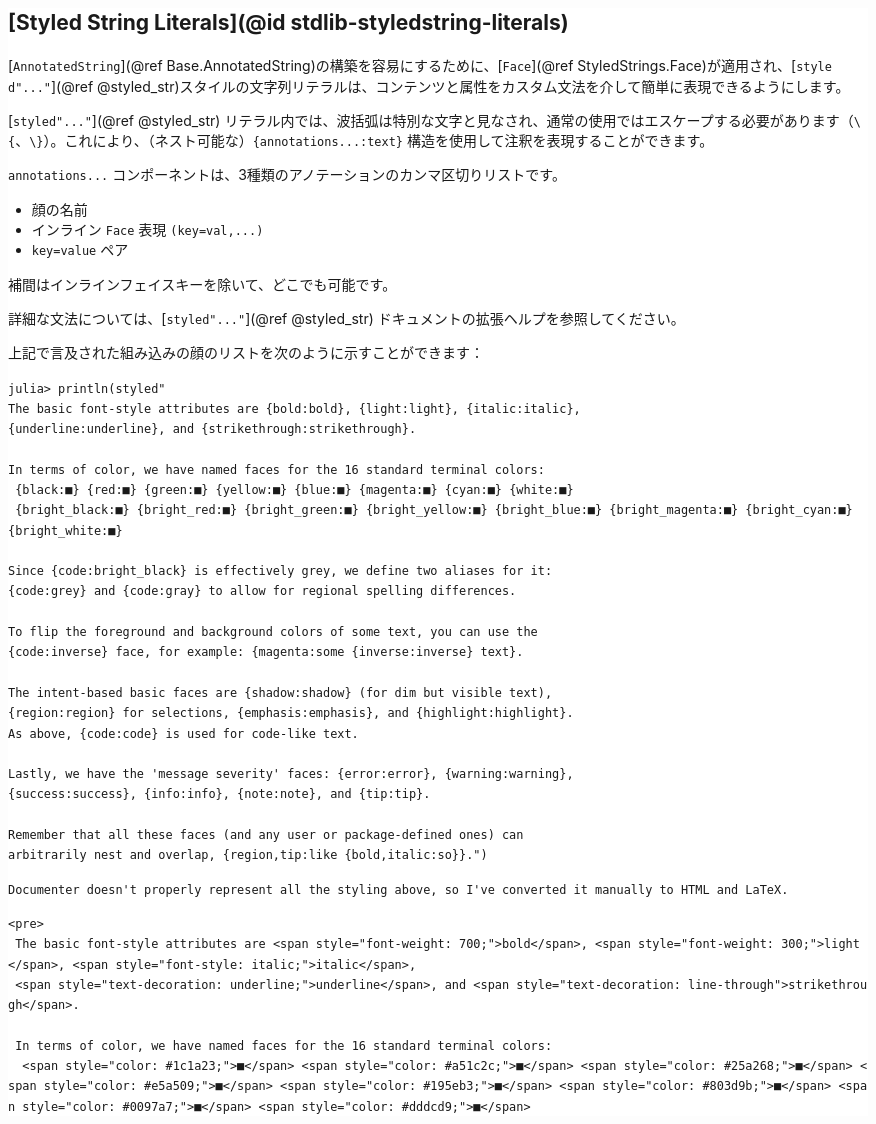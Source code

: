 ## [Styled String Literals](@id stdlib-styledstring-literals)

[`AnnotatedString`](@ref Base.AnnotatedString)の構築を容易にするために、[`Face`](@ref StyledStrings.Face)が適用され、[`styled"..."`](@ref @styled_str)スタイルの文字列リテラルは、コンテンツと属性をカスタム文法を介して簡単に表現できるようにします。

[`styled"..."`](@ref @styled_str) リテラル内では、波括弧は特別な文字と見なされ、通常の使用ではエスケープする必要があります（`\{`、`\}`）。これにより、（ネスト可能な）`{annotations...:text}` 構造を使用して注釈を表現することができます。

`annotations...` コンポーネントは、3種類のアノテーションのカンマ区切りリストです。

  * 顔の名前
  * インライン `Face` 表現 `(key=val,...)`
  * `key=value` ペア

補間はインラインフェイスキーを除いて、どこでも可能です。

詳細な文法については、[`styled"..."`](@ref @styled_str) ドキュメントの拡張ヘルプを参照してください。

上記で言及された組み込みの顔のリストを次のように示すことができます：

```julia-repl
julia> println(styled"
The basic font-style attributes are {bold:bold}, {light:light}, {italic:italic},
{underline:underline}, and {strikethrough:strikethrough}.

In terms of color, we have named faces for the 16 standard terminal colors:
 {black:■} {red:■} {green:■} {yellow:■} {blue:■} {magenta:■} {cyan:■} {white:■}
 {bright_black:■} {bright_red:■} {bright_green:■} {bright_yellow:■} {bright_blue:■} {bright_magenta:■} {bright_cyan:■} {bright_white:■}

Since {code:bright_black} is effectively grey, we define two aliases for it:
{code:grey} and {code:gray} to allow for regional spelling differences.

To flip the foreground and background colors of some text, you can use the
{code:inverse} face, for example: {magenta:some {inverse:inverse} text}.

The intent-based basic faces are {shadow:shadow} (for dim but visible text),
{region:region} for selections, {emphasis:emphasis}, and {highlight:highlight}.
As above, {code:code} is used for code-like text.

Lastly, we have the 'message severity' faces: {error:error}, {warning:warning},
{success:success}, {info:info}, {note:note}, and {tip:tip}.

Remember that all these faces (and any user or package-defined ones) can
arbitrarily nest and overlap, {region,tip:like {bold,italic:so}}.")
```

```@raw comment
Documenter doesn't properly represent all the styling above, so I've converted it manually to HTML and LaTeX.
```

```@raw html
<pre>
 The basic font-style attributes are <span style="font-weight: 700;">bold</span>, <span style="font-weight: 300;">light</span>, <span style="font-style: italic;">italic</span>,
 <span style="text-decoration: underline;">underline</span>, and <span style="text-decoration: line-through">strikethrough</span>.

 In terms of color, we have named faces for the 16 standard terminal colors:
  <span style="color: #1c1a23;">■</span> <span style="color: #a51c2c;">■</span> <span style="color: #25a268;">■</span> <span style="color: #e5a509;">■</span> <span style="color: #195eb3;">■</span> <span style="color: #803d9b;">■</span> <span style="color: #0097a7;">■</span> <span style="color: #dddcd9;">■</span>
```
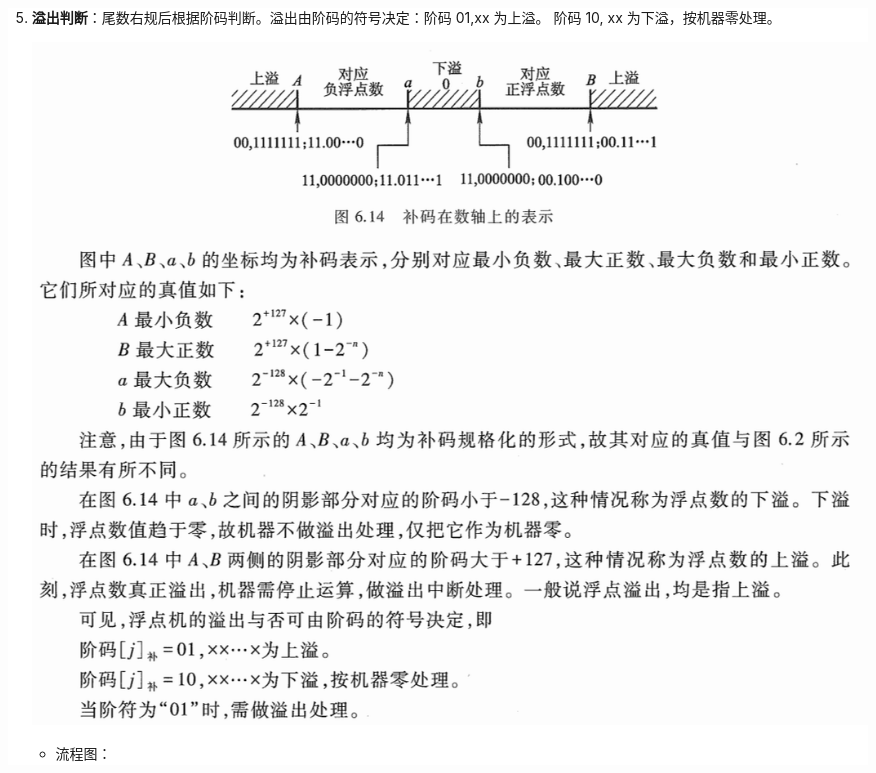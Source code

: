 5. **溢出判断**：尾数右规后根据阶码判断。溢出由阶码的符号决定：阶码 01,xx 为上溢。 阶码 10, xx 为下溢，按机器零处理。

   ![image-20241015231706931](assets\image-20241015231706931-1729005428027-28.png)

   - 流程图：

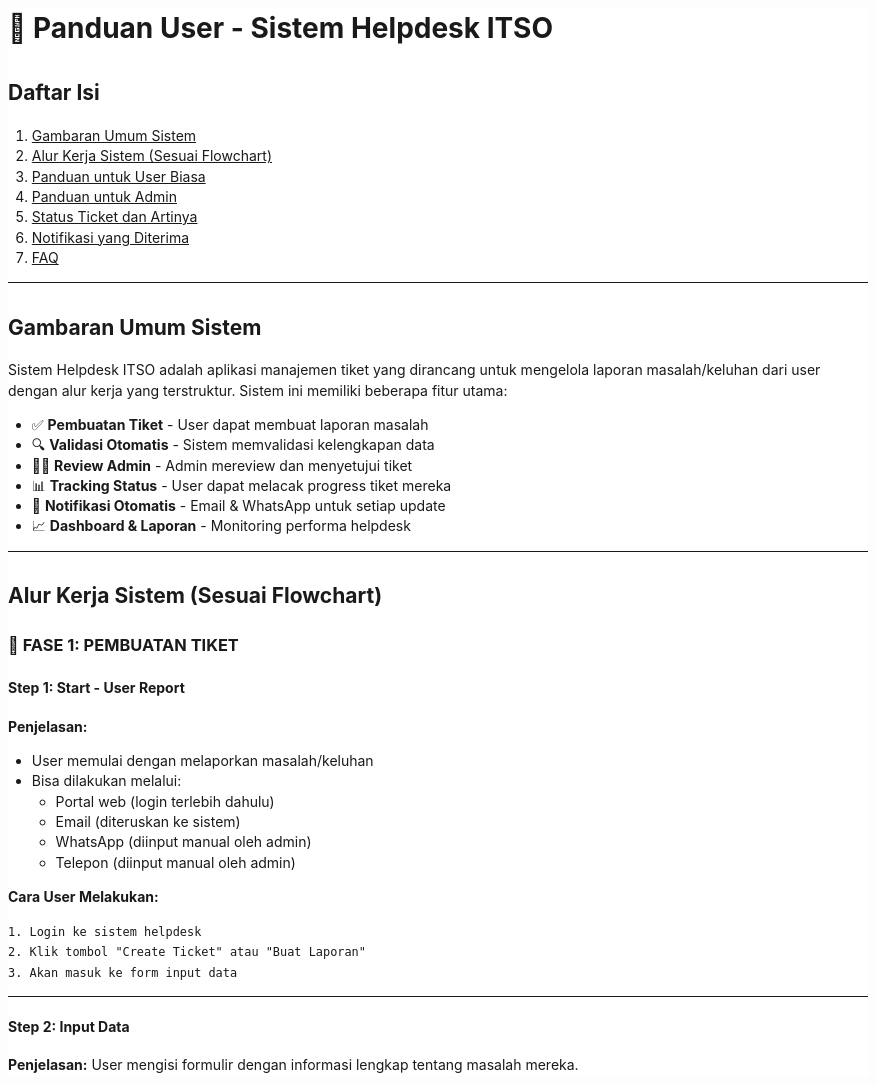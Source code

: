 # 📘 Panduan User - Sistem Helpdesk ITSO

## Daftar Isi
1. [Gambaran Umum Sistem](#gambaran-umum-sistem)
2. [Alur Kerja Sistem (Sesuai Flowchart)](#alur-kerja-sistem)
3. [Panduan untuk User Biasa](#panduan-untuk-user-biasa)
4. [Panduan untuk Admin](#panduan-untuk-admin)
5. [Status Ticket dan Artinya](#status-ticket-dan-artinya)
6. [Notifikasi yang Diterima](#notifikasi-yang-diterima)
7. [FAQ](#faq)

---

## Gambaran Umum Sistem

Sistem Helpdesk ITSO adalah aplikasi manajemen tiket yang dirancang untuk mengelola laporan masalah/keluhan dari user dengan alur kerja yang terstruktur. Sistem ini memiliki beberapa fitur utama:

- ✅ **Pembuatan Tiket** - User dapat membuat laporan masalah
- 🔍 **Validasi Otomatis** - Sistem memvalidasi kelengkapan data
- 👨‍💼 **Review Admin** - Admin mereview dan menyetujui tiket
- 📊 **Tracking Status** - User dapat melacak progress tiket mereka
- 📧 **Notifikasi Otomatis** - Email & WhatsApp untuk setiap update
- 📈 **Dashboard & Laporan** - Monitoring performa helpdesk

---

## Alur Kerja Sistem (Sesuai Flowchart)

### 🎯 **FASE 1: PEMBUATAN TIKET**

#### Step 1: Start - User Report
**Penjelasan:**
- User memulai dengan melaporkan masalah/keluhan
- Bisa dilakukan melalui:
  - Portal web (login terlebih dahulu)
  - Email (diteruskan ke sistem)
  - WhatsApp (diinput manual oleh admin)
  - Telepon (diinput manual oleh admin)

**Cara User Melakukan:**
```
1. Login ke sistem helpdesk
2. Klik tombol "Create Ticket" atau "Buat Laporan"
3. Akan masuk ke form input data
```

---

#### Step 2: Input Data
**Penjelasan:**
User mengisi formulir dengan informasi lengkap tentang masalah mereka.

**Exercise details**
Retype each of the entries above exactly as it appears, with no pictures.

**Task result**
Source code

: ## [Styled String Literals](@id stdlib-styledstring-literals)

[`AnnotatedString`](@ref Base.AnnotatedString)の構築を容易にするために、[`Face`](@ref StyledStrings.Face)が適用され、[`styled"..."`](@ref @styled_str)スタイルの文字列リテラルは、コンテンツと属性をカスタム文法を介して簡単に表現できるようにします。

[`styled"..."`](@ref @styled_str) リテラル内では、波括弧は特別な文字と見なされ、通常の使用ではエスケープする必要があります（`\{`、`\}`）。これにより、（ネスト可能な）`{annotations...:text}` 構造を使用して注釈を表現することができます。

`annotations...` コンポーネントは、3種類のアノテーションのカンマ区切りリストです。

  * 顔の名前
  * インライン `Face` 表現 `(key=val,...)`
  * `key=value` ペア

補間はインラインフェイスキーを除いて、どこでも可能です。

詳細な文法については、[`styled"..."`](@ref @styled_str) ドキュメントの拡張ヘルプを参照してください。

上記で言及された組み込みの顔のリストを次のように示すことができます：

```julia-repl
julia> println(styled"
The basic font-style attributes are {bold:bold}, {light:light}, {italic:italic},
{underline:underline}, and {strikethrough:strikethrough}.

In terms of color, we have named faces for the 16 standard terminal colors:
 {black:■} {red:■} {green:■} {yellow:■} {blue:■} {magenta:■} {cyan:■} {white:■}
 {bright_black:■} {bright_red:■} {bright_green:■} {bright_yellow:■} {bright_blue:■} {bright_magenta:■} {bright_cyan:■} {bright_white:■}

Since {code:bright_black} is effectively grey, we define two aliases for it:
{code:grey} and {code:gray} to allow for regional spelling differences.

To flip the foreground and background colors of some text, you can use the
{code:inverse} face, for example: {magenta:some {inverse:inverse} text}.

The intent-based basic faces are {shadow:shadow} (for dim but visible text),
{region:region} for selections, {emphasis:emphasis}, and {highlight:highlight}.
As above, {code:code} is used for code-like text.

Lastly, we have the 'message severity' faces: {error:error}, {warning:warning},
{success:success}, {info:info}, {note:note}, and {tip:tip}.

Remember that all these faces (and any user or package-defined ones) can
arbitrarily nest and overlap, {region,tip:like {bold,italic:so}}.")
```

```@raw comment
Documenter doesn't properly represent all the styling above, so I've converted it manually to HTML and LaTeX.
```

```@raw html
<pre>
 The basic font-style attributes are <span style="font-weight: 700;">bold</span>, <span style="font-weight: 300;">light</span>, <span style="font-style: italic;">italic</span>,
 <span style="text-decoration: underline;">underline</span>, and <span style="text-decoration: line-through">strikethrough</span>.

 In terms of color, we have named faces for the 16 standard terminal colors:
  <span style="color: #1c1a23;">■</span> <span style="color: #a51c2c;">■</span> <span style="color: #25a268;">■</span> <span style="color: #e5a509;">■</span> <span style="color: #195eb3;">■</span> <span style="color: #803d9b;">■</span> <span style="color: #0097a7;">■</span> <span style="color: #dddcd9;">■</span>
```
Source code

: 5. **溢出判断**：尾数右规后根据阶码判断。溢出由阶码的符号决定：阶码 01,xx 为上溢。 阶码 10, xx 为下溢，按机器零处理。

   ![image-20241015231706931](assets\image-20241015231706931-1729005428027-28.png)

   - 流程图：

Source code

: # 📘 Panduan User - Sistem Helpdesk ITSO

## Daftar Isi
1. [Gambaran Umum Sistem](#gambaran-umum-sistem)
2. [Alur Kerja Sistem (Sesuai Flowchart)](#alur-kerja-sistem)
3. [Panduan untuk User Biasa](#panduan-untuk-user-biasa)
4. [Panduan untuk Admin](#panduan-untuk-admin)
5. [Status Ticket dan Artinya](#status-ticket-dan-artinya)
6. [Notifikasi yang Diterima](#notifikasi-yang-diterima)
7. [FAQ](#faq)

---

## Gambaran Umum Sistem

Sistem Helpdesk ITSO adalah aplikasi manajemen tiket yang dirancang untuk mengelola laporan masalah/keluhan dari user dengan alur kerja yang terstruktur. Sistem ini memiliki beberapa fitur utama:

- ✅ **Pembuatan Tiket** - User dapat membuat laporan masalah
- 🔍 **Validasi Otomatis** - Sistem memvalidasi kelengkapan data
- 👨‍💼 **Review Admin** - Admin mereview dan menyetujui tiket
- 📊 **Tracking Status** - User dapat melacak progress tiket mereka
- 📧 **Notifikasi Otomatis** - Email & WhatsApp untuk setiap update
- 📈 **Dashboard & Laporan** - Monitoring performa helpdesk

---

## Alur Kerja Sistem (Sesuai Flowchart)

### 🎯 **FASE 1: PEMBUATAN TIKET**

#### Step 1: Start - User Report
**Penjelasan:**
- User memulai dengan melaporkan masalah/keluhan
- Bisa dilakukan melalui:
  - Portal web (login terlebih dahulu)
  - Email (diteruskan ke sistem)
  - WhatsApp (diinput manual oleh admin)
  - Telepon (diinput manual oleh admin)

**Cara User Melakukan:**
```
1. Login ke sistem helpdesk
2. Klik tombol "Create Ticket" atau "Buat Laporan"
3. Akan masuk ke form input data
```

---

#### Step 2: Input Data
**Penjelasan:**
User mengisi formulir dengan informasi lengkap tentang masalah mereka.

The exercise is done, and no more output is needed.